In this motor drive circuit, field coil 2,
When the line 14 on the third side is at a positive voltage Vs and the line 15 on the emitter side of the drive transistors 12 and 13 is grounded, for example, when the switching transistor 8 is turned on, the collector potential of the transistor 8 is approximately equal to the circuit power supply. 16, a current flows through the resistor 10, and the base potential of the drive transistor 12 becomes approximately equal to the base-emitter saturation voltage _VBE of this transistor 12. are almost equal, so a voltage of approximately V _CC -V _BE appears across the resistor 10, and if the resistance value of this resistor 10 is selected appropriately, a sufficient base current can be obtained regardless of the value of the drive voltage Vs. can be applied to the driving transistor 12.

By the way, in the drive circuit of such a brushless DC motor, when the direction of the current flowing through the field coils 2 and 3 is reversed to reverse the rotation of the motor, for example, the DC from the drive DC power supply 17 is reversed. The field coils 2 and 3 are supplied to the field coils 2 and 3 through the changeover switch 18.
When switching the line 14 to the switching terminal b side and setting the line 14 to the ground potential and the line 15 to approximately Vs, the following inconvenience occurs.

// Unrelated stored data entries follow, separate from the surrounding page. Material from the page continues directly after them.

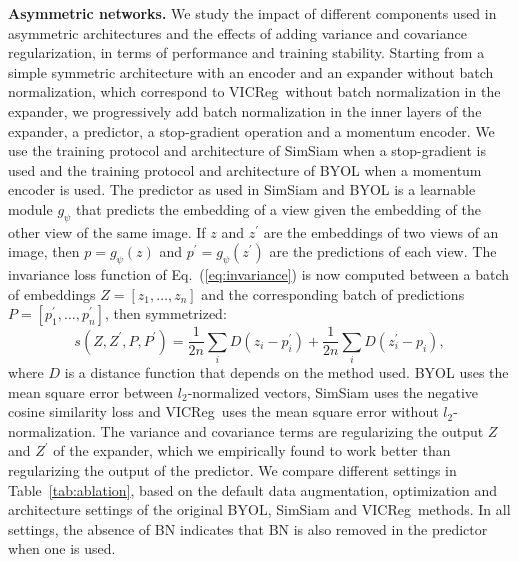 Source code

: \documentclass{article} %
\newcommand{\algo}{VICReg}
\newcommand{\expander}{expander }
\newcommand{\expandernospace}{expander}
\begin{document}
\vspace{2mm}
\textbf{Asymmetric networks.} \label{sec:ablation_asymetric} We study the impact of different components used in asymmetric architectures and the effects of adding variance and covariance regularization, in terms of performance and training stability. Starting from a simple symmetric architecture with an encoder and an \expander without batch normalization, which correspond to \algo \ without batch normalization in the \expandernospace, we progressively add batch normalization in the inner layers of the \expandernospace, a predictor, a stop-gradient operation and a momentum encoder. We use the training protocol and architecture of SimSiam \cite{chen2020simsiam} when a stop-gradient is used and the training protocol and architecture of BYOL \cite{grill2020byol} when a momentum encoder is used. The predictor as used in SimSiam and BYOL is a learnable module $g_{\psi}$ that predicts the embedding of a view given the embedding of the other view of the same image. If $z$ and $z^{\prime}$ are the embeddings of two views of an image, then $p = g_{\psi}(z)$ and $p^{\prime} = g_{\psi}(z^{\prime})$ are the predictions of each view. The invariance loss function of Eq.~(\ref{eq:invariance}) is now computed between a batch of embeddings $Z = [z_1, \dots, z_n]$ and the corresponding batch of predictions $P = [p_1^{\prime}, \dots, p_n^{\prime}]$, then symmetrized:
\begin{equation}
    s(Z, Z^{\prime}, P, P^{\prime}) = \frac{1}{2n} \sum_i D(z_i - p^{\prime}_i) + \frac{1}{2n} \sum_i D(z^{\prime}_i - p_i),
\end{equation}
where $D$ is a distance function that depends on the method used. BYOL uses the mean square error between $l_2$-normalized vectors, SimSiam uses the negative cosine similarity loss and \algo \ uses the mean square error without $l_2$-normalization. The variance and covariance terms are regularizing the output $Z$ and $Z^{\prime}$ of the \expandernospace, which we empirically found to work better than regularizing the output of the predictor. We compare different settings in Table~\ref{tab:ablation}, based on the default data augmentation, optimization and architecture settings of the original BYOL, SimSiam and \algo \ methods. In all settings, the absence of BN indicates that BN is also removed in the predictor when one is used.
\end{document}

That is, since the line 14 is at ground potential and the line 15 is at approximately Vs, the driving transistors 11, 1
3 has an emitter drive configuration. Therefore, for example, when the switching transistor 8 is turned on and the drive transistor 12 is about to be turned on, a current flows through the field coil 2 and the transistor 1 is turned on.
The base potential of 2 increases. Here, if the DC resistance of the field coil 2 is R _DC and the current flowing through this coil 2 is L _L , then the base current I _B that can flow through the driving transistor 12 is I _B = V _CC - (R _{DC LL} + _VBE )/R... In this equation, R is the resistance value of the resistor 10, and V _BE is the driving transistor 1 as described above.
This is the base-emitter saturation voltage of 2. As is clear from this equation, the voltage Vs of the drive power supply 17
If you try to increase _L by increasing L, the base current of the drive transistor 12 will decrease, making it impossible to turn on the transistor 12 completely, and for example, the motor torque during reverse rotation will be less than when rotating in the forward direction. Furthermore, there is a difference in characteristics between forward rotation and reverse rotation.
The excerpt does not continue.